## What you have to do
All that is wanted is how many lines in the records below include the string "Badge".

Segment Start: Data section

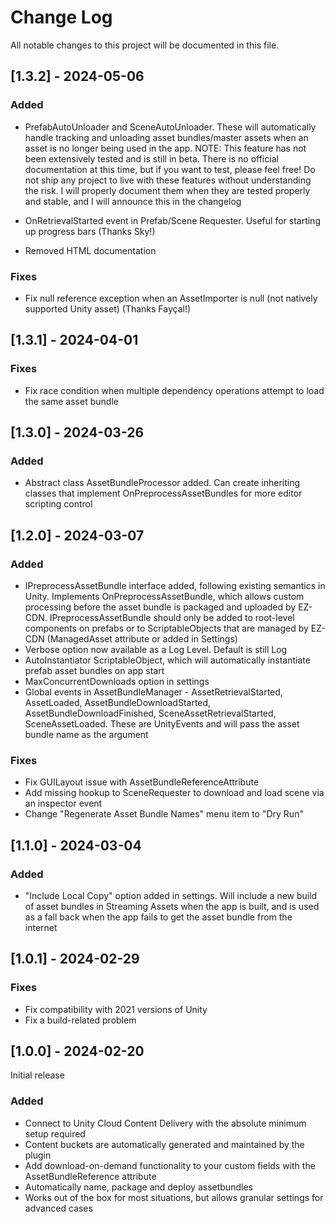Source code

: # Change Log
All notable changes to this project will be documented in this file.

## [1.3.2] - 2024-05-06

### Added
- PrefabAutoUnloader and SceneAutoUnloader. These will automatically handle tracking and unloading asset bundles/master assets when an asset is no longer being used in the app. NOTE: This feature has not been extensively tested and is still in beta. There is no official documentation at this time, but if you want to test, please feel free! Do not ship any project to live with these features without understanding the risk. I will properly document them when they are tested properly and stable, and I will announce this in the changelog

- OnRetrievalStarted event in Prefab/Scene Requester. Useful for starting up progress bars (Thanks Sky!)

- Removed HTML documentation

### Fixes

- Fix null reference exception when an AssetImporter is null (not natively supported Unity asset) (Thanks Fayçal!)

## [1.3.1] - 2024-04-01

### Fixes

- Fix race condition when multiple dependency operations attempt to load the same asset bundle

## [1.3.0] - 2024-03-26

### Added
- Abstract class AssetBundleProcessor added. Can create inheriting classes that implement OnPreprocessAssetBundles for more editor scripting control 

## [1.2.0] - 2024-03-07

### Added
- IPreprocessAssetBundle interface added, following existing semantics in Unity. Implements OnPreprocessAssetBundle, which allows custom processing before the asset bundle is packaged and uploaded by EZ-CDN. IPreprocessAssetBundle should only be added to root-level components on prefabs or to ScriptableObjects that are managed by EZ-CDN (ManagedAsset attribute or added in Settings)
- Verbose option now available as a Log Level. Default is still Log
- AutoInstantiator ScriptableObject, which will automatically instantiate prefab asset bundles on app start
- MaxConcurrentDownloads option in settings
- Global events in AssetBundleManager - AssetRetrievalStarted, AssetLoaded, AssetBundleDownloadStarted, AssetBundleDownloadFinished, SceneAssetRetrievalStarted, SceneAssetLoaded. These are UnityEvents and will pass the asset bundle name as the argument

### Fixes
- Fix GUILayout issue with AssetBundleReferenceAttribute
- Add missing hookup to SceneRequester to download and load scene via an inspector event
- Change "Regenerate Asset Bundle Names" menu item to "Dry Run"

## [1.1.0] - 2024-03-04

### Added
- "Include Local Copy" option added in settings. Will include a new build of asset bundles in Streaming Assets when the app is built, and is used as a fall back when the app fails to get the asset bundle from the internet

## [1.0.1] - 2024-02-29
 
### Fixes
- Fix compatibility with 2021 versions of Unity
- Fix a build-related problem
 
## [1.0.0] - 2024-02-20
 
Initial release
 
### Added
- Connect to Unity Cloud Content Delivery with the absolute minimum setup required
- Content buckets are automatically generated and maintained by the plugin
- Add download-on-demand functionality to your custom fields with the AssetBundleReference attribute
- Automatically name, package and deploy assetbundles
- Works out of the box for most situations, but allows granular settings for advanced cases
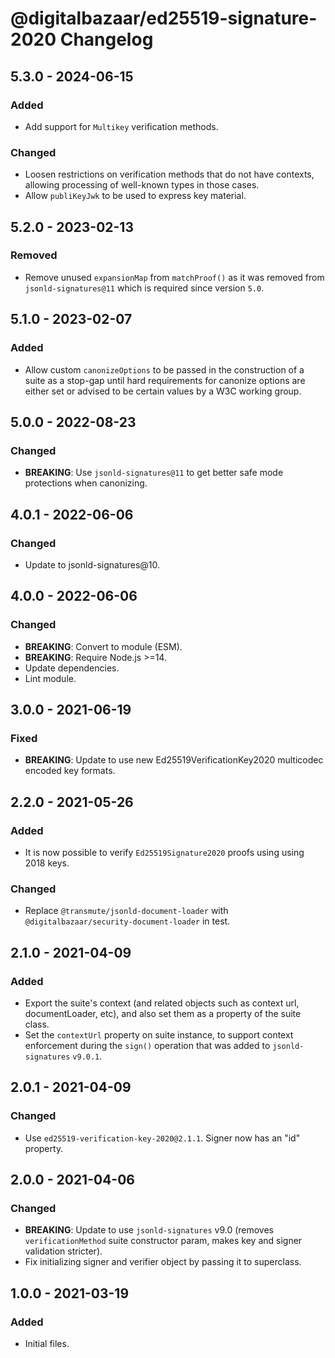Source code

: # @digitalbazaar/ed25519-signature-2020 Changelog

## 5.3.0 - 2024-06-15

### Added
- Add support for `Multikey` verification methods.

### Changed
- Loosen restrictions on verification methods that do not have
  contexts, allowing processing of well-known types in those cases.
- Allow `publiKeyJwk` to be used to express key material.

## 5.2.0 - 2023-02-13

### Removed
- Remove unused `expansionMap` from `matchProof()` as it was removed
  from `jsonld-signatures@11` which is required since version `5.0`.

## 5.1.0 - 2023-02-07

### Added
- Allow custom `canonizeOptions` to be passed in the construction of
  a suite as a stop-gap until hard requirements for canonize options
  are either set or advised to be certain values by a W3C working group.

## 5.0.0 - 2022-08-23

### Changed
- **BREAKING**: Use `jsonld-signatures@11` to get better safe mode
  protections when canonizing.

## 4.0.1 - 2022-06-06

### Changed
- Update to jsonld-signatures@10.

## 4.0.0 - 2022-06-06

### Changed
- **BREAKING**: Convert to module (ESM).
- **BREAKING**: Require Node.js >=14.
- Update dependencies.
- Lint module.

## 3.0.0 - 2021-06-19

### Fixed

- **BREAKING**: Update to use new Ed25519VerificationKey2020 multicodec
  encoded key formats.

## 2.2.0 - 2021-05-26

### Added
- It is now possible to verify `Ed25519Signature2020` proofs using using
  2018 keys.

### Changed
- Replace `@transmute/jsonld-document-loader` with
  `@digitalbazaar/security-document-loader` in test.

## 2.1.0 - 2021-04-09

### Added
- Export the suite's context (and related objects such as context url,
  documentLoader, etc), and also set them as a property of the suite class.
- Set the `contextUrl` property on suite instance, to support context
  enforcement during the `sign()` operation that was added to `jsonld-signatures`
  `v9.0.1`.

## 2.0.1 - 2021-04-09

### Changed
- Use `ed25519-verification-key-2020@2.1.1`. Signer now has an "id" property.

## 2.0.0 - 2021-04-06

### Changed
- **BREAKING**: Update to use `jsonld-signatures` v9.0 (removes
  `verificationMethod` suite constructor param, makes key and signer validation
  stricter).
- Fix initializing signer and verifier object by passing it to superclass.

## 1.0.0 - 2021-03-19

### Added
- Initial files.
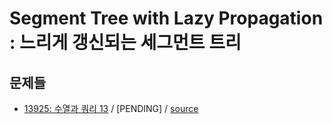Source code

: # Segment Tree with Lazy Propagation : 느리게 갱신되는 세그먼트 트리

## 문제들

 - [13925: 수열과 쿼리 13](https://www.acmicpc.net/problem/13925) / \[PENDING\] / [source](../../sources/13925.cpp)
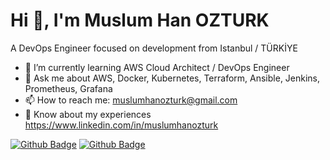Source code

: # Hi 👋, I'm Muslum Han OZTURK

A DevOps Engineer focused on development from Istanbul / TÜRKİYE


- 🌱 I’m currently learning AWS Cloud Architect / DevOps Engineer
- 💬 Ask me about AWS, Docker, Kubernetes, Terraform, Ansible, Jenkins, Prometheus, Grafana
- 📫 How to reach me: muslumhanozturk@gmail.com
- 📄 Know about my experiences https://www.linkedin.com/in/muslumhanozturk


[![Github Badge](https://img.shields.io/badge/-Github-000?style=quare&labelColor=000&logo=Github&logoColor=white&link=link)](link) 
[![Github Badge](https://img.shields.io/badge/-Github-000?style=quare&labelColor=000&logo=Github&logoColor=white&link=link)]([link](https://github.com/muslumhanozturk)) 

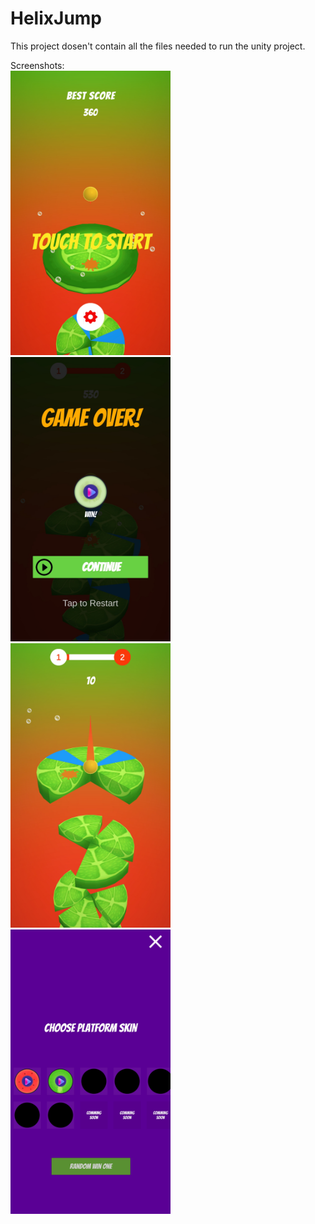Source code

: # HelixJump
This project dosen't contain all the files needed to run the unity project.

Screenshots:
\
<img src="https://github.com/marinvlad/HelixJump/blob/main/Screenshot_1%5B1%5D.jpg" width="256">
<img src="https://github.com/marinvlad/HelixJump/blob/main/Screenshot_2%5B1%5D.jpg" width="256">
<img src="https://github.com/marinvlad/HelixJump/blob/main/Screenshot_3%5B1%5D.jpg" width="256">
<img src="https://github.com/marinvlad/HelixJump/blob/main/Screenshot_20210307-211525%5B1%5D.jpg" width="256">

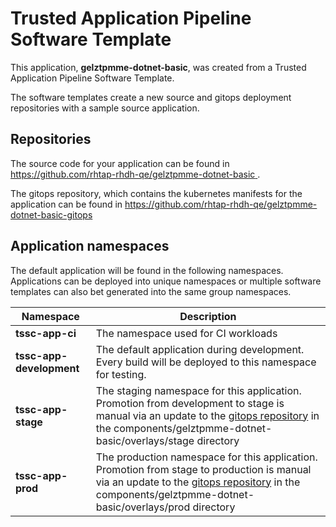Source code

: # Trusted Application Pipeline Software Template

This application, **gelztpmme-dotnet-basic**, was created from a Trusted Application Pipeline Software Template.

The software templates create a new source and gitops deployment repositories with a sample source application. 

## Repositories

The source code for your application can be found in [https://github.com/rhtap-rhdh-qe/gelztpmme-dotnet-basic ](https://github.com/rhtap-rhdh-qe/gelztpmme-dotnet-basic ).
 
The gitops repository, which contains the kubernetes manifests for the application can be found in 
[https://github.com/rhtap-rhdh-qe/gelztpmme-dotnet-basic-gitops ](https://github.com/rhtap-rhdh-qe/gelztpmme-dotnet-basic-gitops ) 

## Application namespaces 

The default application will be found in the following namespaces. Applications can be deployed into unique namespaces or multiple software templates can also bet generated into the same group namespaces.  

|  Namespace   |  Description   |  
| -------- | -------- |
| **tssc-app-ci** | The namespace used for CI workloads |
| **tssc-app-development** | The default application during development. Every build will be deployed to this namespace for testing. |
| **tssc-app-stage** | The staging namespace for this application. Promotion from development to stage is manual via an update to the [gitops repository](https://github.com/rhtap-rhdh-qe/gelztpmme-dotnet-basic-gitops ) in the components/gelztpmme-dotnet-basic/overlays/stage directory |
| **tssc-app-prod** | The production namespace for this application. Promotion from stage to production is manual via an update to the [gitops repository](https://github.com/rhtap-rhdh-qe/gelztpmme-dotnet-basic-gitops ) in the components/gelztpmme-dotnet-basic/overlays/prod directory |
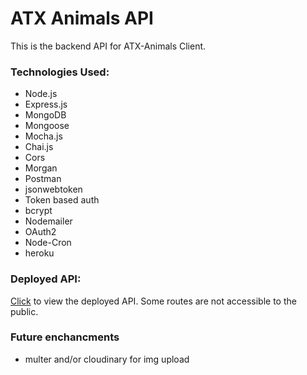# ATX Animals API

This is the backend API for ATX-Animals Client.

### Technologies Used:

- Node.js
- Express.js
- MongoDB
- Mongoose
- Mocha.js
- Chai.js
- Cors
- Morgan
- Postman
- jsonwebtoken
- Token based auth
- bcrypt
- Nodemailer
- OAuth2
- Node-Cron
- heroku

### Deployed API:

[Click](https://atx-animals-api.herokuapp.com/) to view the deployed API. Some routes are not accessible to the public.

### Future enchancments

- multer and/or cloudinary for img upload
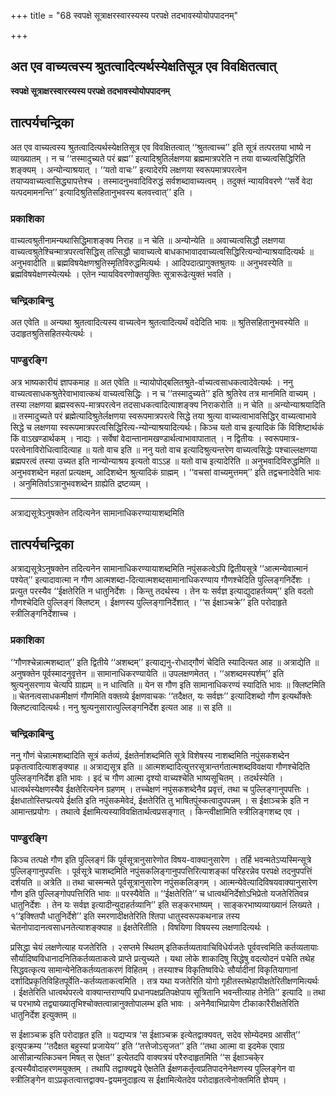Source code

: +++
title = "68 स्वपक्षे सूत्राक्षरस्वारस्यस्य परपक्षे तदभावस्योयोपपादनम्"

+++


## अत एव वाच्यत्वस्य श्रुतत्वादित्यर्थस्येक्षतिसूत्र एव विवक्षितत्वात्

**स्वपक्षे सूत्राक्षरस्वारस्यस्य परपक्षे तदभावस्योयोपपादनम्**

## **तात्पर्यचन्द्रिका**

अत एव वाच्यत्वस्य श्रुतत्वादित्यर्थस्येक्षतिसूत्र एव विवक्षितत्वात् ‘‘श्रुतत्वाच्च’’ इति सूत्रं तत्परतया भाष्ये न व्याख्यातम् । न च ‘‘तस्मादुच्यते परं ब्रह्म’’ इत्यादिश्रुतिर्लक्षणया ब्रह्ममात्रपरेति न तया वाच्यत्वसिद्धिरिति शङ्क्यम् । अन्योन्याश्रयात् । ‘‘यतो वाचः’’ इत्यादेरपि लक्षणया स्वरूपमात्रपरत्वेन तयाप्यवाच्यत्वासिद्ध्यापत्तेश्च । तस्मादनुभवादिविरुद्धं सर्वशब्दावाच्यत्वम् । तदुक्तं न्यायविवरणे ‘‘सर्वे वेदा यत्पदमामनन्ति’’ इत्यादिश्रुतिसहितानुभवस्य बलवत्त्वात्’’ इति ।

### **प्रकाशिका**

वाच्यत्वश्रुतीनामन्यथासिद्धिमाशङ्क्य निराह ॥ न चेति ॥ अन्योन्येति ॥ अवाच्यत्वसिद्धौ लक्षणया वाच्यत्वश्रुतेश्चिन्मात्रपरत्वसिद्धिस् तत्सिद्धौ चावाच्यत्वे बाधकाभावादवाच्यत्वसिद्धिरित्यन्योन्याश्रयादित्यर्थः ॥ अनुभवादीति ॥ ब्रह्मविषयेक्षणश्रुतिस्मृतिविरुद्धमित्यर्थः । आदिपदात्प्रागुक्तश्रुतयः ॥ अनुभवस्येति ॥ ब्रह्मविषयेक्षणस्येत्यर्थः । एतेन न्यायविवरणोक्तयुक्तिः सूत्रारूढेत्युक्तं भवति ।

### **चन्द्रिकाबिन्दु**

अत एवेति ॥ अन्यथा श्रुतत्वादित्यस्य वाच्यत्वेन श्रुतत्वादित्यर्थं वदेदिति भावः ॥ श्रुतिसहितानुभवस्येति ॥ उदाहृतश्रुतिसहितस्येत्यर्थः ।

### **पाण्डुरङ्गि**

अत्र भाष्यकारीयं ज्ञापकमाह ॥ अत एवेति ॥ न्यायोपोद्बलितश्रुते-र्वाच्यत्वसाधकत्वादेवेत्यर्थः । ननु वाच्यत्वसाधकश्रुतेरेवाभावात्कथं वाच्यत्वसिद्धिः । न च ‘‘तस्मादुच्यते’’ इति श्रुतिरेव तत्र मानमिति वाच्यम् । तस्या लक्षणया ब्रह्मस्वरूप-मात्रपरत्वेन तदसाधकत्वादित्याशङ्क्य निराकरोति ॥ न चेति ॥ अन्योन्याश्रयादिति ॥ तस्मादुच्यते परं ब्रह्मेत्यादिश्रुतेर्लक्षणया स्वरूपमात्रपरत्वे सिद्धे तया श्रुत्या वाच्यत्वाभावसिद्धिर् वाच्यत्वाभावे सिद्धे च लक्षणया स्वरूपमात्रपरत्वसिद्धिरित्य-न्योन्याश्रयादित्यर्थः। किञ्च यतो वाच इत्यादिकं किं विशिष्टार्थकं किं वाऽखण्डार्थकम् । नाद्यः । सर्वेषां वेदान्तानामखण्डार्थत्वाभावापातात् । न द्वितीयः । स्वरूपमात्र-परत्वेनाविरोधित्वादित्याह ॥ यतो वाच इति ॥ ननु यतो वाच इत्यादिश्रुत्यन्तरेण वाच्यत्वसिद्धेः पश्चाल्लक्षणया ब्रह्मपरत्वं तस्या उच्यत इति नान्योन्याश्रय इत्यतो वाऽऽह ॥ यतो वाच इत्यादेरिति ॥ अनुभवादिविरुद्धमिति ॥ अनुभवशब्देन महतां प्रत्यक्षम्, आदिशब्देन श्रुत्यादिकं ग्राह्मम् । ‘‘वचसां वाच्यमुत्तमम्’’ इति तद्वचनादेवेति भावः । अनुमितिर्वाऽत्रानुभवशब्देन ग्राह्येति द्रष्टव्यम् ।

------------------------------------------------------------------------

अत्राद्यसूत्रेऽनुषक्तेन तदित्यनेन सामानाधिकरण्यायाशब्दमिति

## **तात्पर्यचन्द्रिका**

अत्राद्यसूत्रेऽनुषक्तेन तदित्यनेन सामानाधिकरण्यायाशब्दमिति नपुंसकत्वेऽपि द्वितीयसूत्रे ‘‘आत्मन्येवात्मानं पश्येत्’’ इत्यादावात्मा न गौण आत्मशब्दा-दित्यात्मशब्दसामानाधिकरण्याय गौणश्चेदिति पुल्लिङ्गनिर्देशः । प्रत्युत परस्यैव ‘‘ईक्षतेरिति न धातुनिर्देशः । किन्तु तदर्थस्य । तेन यः सर्वज्ञ इत्याद्युदाहर्तव्यम्’’ इति वदतो गौणश्चेदिति पुल्लिङ्गं क्लिष्टम् । ईक्षणस्य पुल्लिङ्गानिर्देशात् । ‘‘स ईक्षाञ्चक्रे’’ इति परोदाहृते स्त्रीलिङ्गनिर्देशाच्च ।

### **प्रकाशिका**

‘‘गौणश्चेन्नात्मशब्दात्’’ इति द्वितीये ‘‘अशब्दम्’’ इत्याद्यनु-रोधाद्गौणं चेदिति स्यादित्यत आह ॥ अत्राद्येति ॥ अनुषक्तेन पूर्वस्मादनुवृत्तेन ॥ सामानाधिकरण्यायेति ॥ उपलक्षणमेतत् । ‘‘अशब्दमस्पर्शम्’’ इति श्रुत्यनुसरणाय चेत्यपि ग्राह्यम् ॥ न धात्विति ॥ येन स गौण इति सामानाधिकरण्यं स्यादिति भावः ॥ क्लिष्टमिति ॥ चेतनत्वसाधकमीक्षणं गौणमिति वक्तव्ये ईक्षणवाचकः ‘‘तदैक्षत, यः सर्वज्ञः’’ इत्यादिशब्दो गौण इत्यर्थोक्तेः क्लिष्टत्वादित्यर्थः। ननु श्रुत्यनुसारात्पुल्लिङ्गनिर्देश इत्यत आह ॥ स इति ॥

### **चन्द्रिकाबिन्दु**

ननु गौणं चेन्नात्मशब्दादिति सूत्रं कर्तव्यं, ईक्षतेर्नाशब्दमिति सूत्रे विशेषस्य नाशब्दमिति नपुंसकशब्देन प्रकृतत्वादित्याशङ्क्याह ॥ अत्राद्यसूत्र इति ॥ आत्मशब्दादित्युत्तरसूत्रान्तर्गतात्मशब्दविवक्षया गौणश्चेदिति पुल्लिङ्गनिर्देश इति भावः । इदं च गौण आत्मा दृश्यो वाच्यश्चेति भाष्यसूचितम् । तदर्थस्येति । धात्वर्थस्येक्षणस्यैव ईक्षतेरित्यनेन ग्रहणम् । तच्चेक्षणं नपुंसकशब्देनैव प्रवृत्तं, तथा च पुल्लिङ्गानुपपत्तिः । ईक्षधातोस्तिप्प्रत्यये ईक्षति इति नपुंसकमेवेदं, ईक्षतेरिति तु भाषितपुंस्कत्वादुपपन्नम् । स ईक्षाञ्चक्रे इति न आमान्तप्रयोगः । तथात्वे ईक्षामित्यस्याविवक्षितार्थत्वप्रसङ्गात् । किन्त्वीक्षामिति स्त्रीलिङ्गशब्द एव ।

### **पाण्डुरङ्गि**

किञ्च तत्पक्षे गौण इति पुल्लिङ्गं किं पूर्वसूत्रानुसारेणोत विषय-वाक्यानुसारेण । तर्हि भवन्मतेऽप्यस्मिन्सूत्रे पुल्लिङ्गानुपपत्तिः । पूर्वसूत्रे चाशब्दमिति नपुंसकलिङ्गानुपपत्तिरित्याशङ्कां परिहरन्नेव परपक्षे तदनुपपत्तिं दर्शयति ॥ अत्रेति ॥ तथा चास्मन्मते पूर्वसूत्रानुसारेण नपुंसकलिङ्गम् । आत्मन्येवेत्यादिविषयवाक्यानुसारेण गौण इति पुल्लिङ्गोपपत्तिरिति भावः ॥ परस्यैवेति ॥ ‘‘ईक्षतेरिति’’ च धात्वर्थनिर्देशोऽभिप्रेतो यजतेरितिवन्न धातुनिर्देशः । तेन यः सर्वज्ञ इत्यादीन्युदाहर्तव्यानि’’ इति सङ्करभाष्यम् । साङ्करभाष्यव्याख्यानं लिख्यते । १‘‘इक्श्तिपौ धातुनिर्देशे’’ इति स्मरणादीक्षतेरिति श्तिपा धातुस्वरूपकथनान्न तस्य चेतनोपादानत्वसाधनतेत्याशङ्क्याह ॥ ईक्षतेरितीति । विषयिणा विषयस्य लक्षणादित्यर्थः ।

प्रसिद्धा चेयं लक्षणेत्याह यजतेरिति । २सप्तमे स्थितम् इतिकर्तव्यतावाचिविधेर्यजतेः पूर्ववत्त्वमिति कर्तव्यतायाः सौर्यादिष्वविधानादनितिकर्तव्यताकत्वे प्राप्ते प्रत्युच्यते । यथा लोके शाकादिषु सिद्धेषु वदत्योदनं पचेति तथेह सिद्धवत्कृत्य सामान्येनेतिकर्तव्यताकरणं विहितम् । तस्याश्च विकृतिष्वविधेः सौर्यादीनां विकृतियागानां दर्शादिप्रकृतिविहितपूर्वेति-कर्तव्यताकत्वमिति । तत्र यथा यजतेरिति योगो गृहीतस्तथेहापीक्षतेरितीक्षणमित्यर्थः । ईक्षतेरिति धात्वर्थपरत्वे वाक्यान्तराण्यपि प्रधानपक्षप्रतिपक्षेपाय सूत्रितानि भवन्तीत्याह तेनेति’’ इत्यादि ॥ तथा च परभाष्ये तद्व्याख्यातृभिश्चोक्तत्वान्नानुक्तोपालम्भ इति भावः । अनेनैवाभिप्रायेण टीकाकारैरीक्षतेरिति धातुनिर्देश इत्युक्तम् ॥

स ईक्षाञ्चक्र इति परोदाहृत इति ॥ यद्यप्यत्र ‘स ईक्षाञ्चक्र इत्येतद्वाक्यवत्, सदेव सोम्येदमग्र आसीत्’’ इत्युपक्रम्य ‘‘तदैक्षत बहुस्यां प्रजायेय’’ इति ‘‘तत्तेजोऽसृजत’’ इति ‘‘तथा आत्मा वा इदमेक एवाग्र आसीन्नान्यत्किञ्चन मिषत् स ऐक्षत’’ इत्येतदपि वाक्यत्रयं परैरुदाहृतमिति ‘‘स ईक्षाञ्चके्र इत्यस्यैवोदाहरणमयुक्तम् । तथापि तद्वाक्यद्वये ऐक्षतेति ईक्षणकर्तृत्वप्रतिपादनेनेक्षणस्य पुल्लिङ्गेन वा स्त्रीलिङ्गेन वाऽप्रकृतत्वात्तद्वाक्य-द्वयमनुदाहृत्य स ईक्षामित्येतदेव परोदाहृतत्वेनोक्तमिति ज्ञेयम् ।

Segment End: Data section

## Solution
2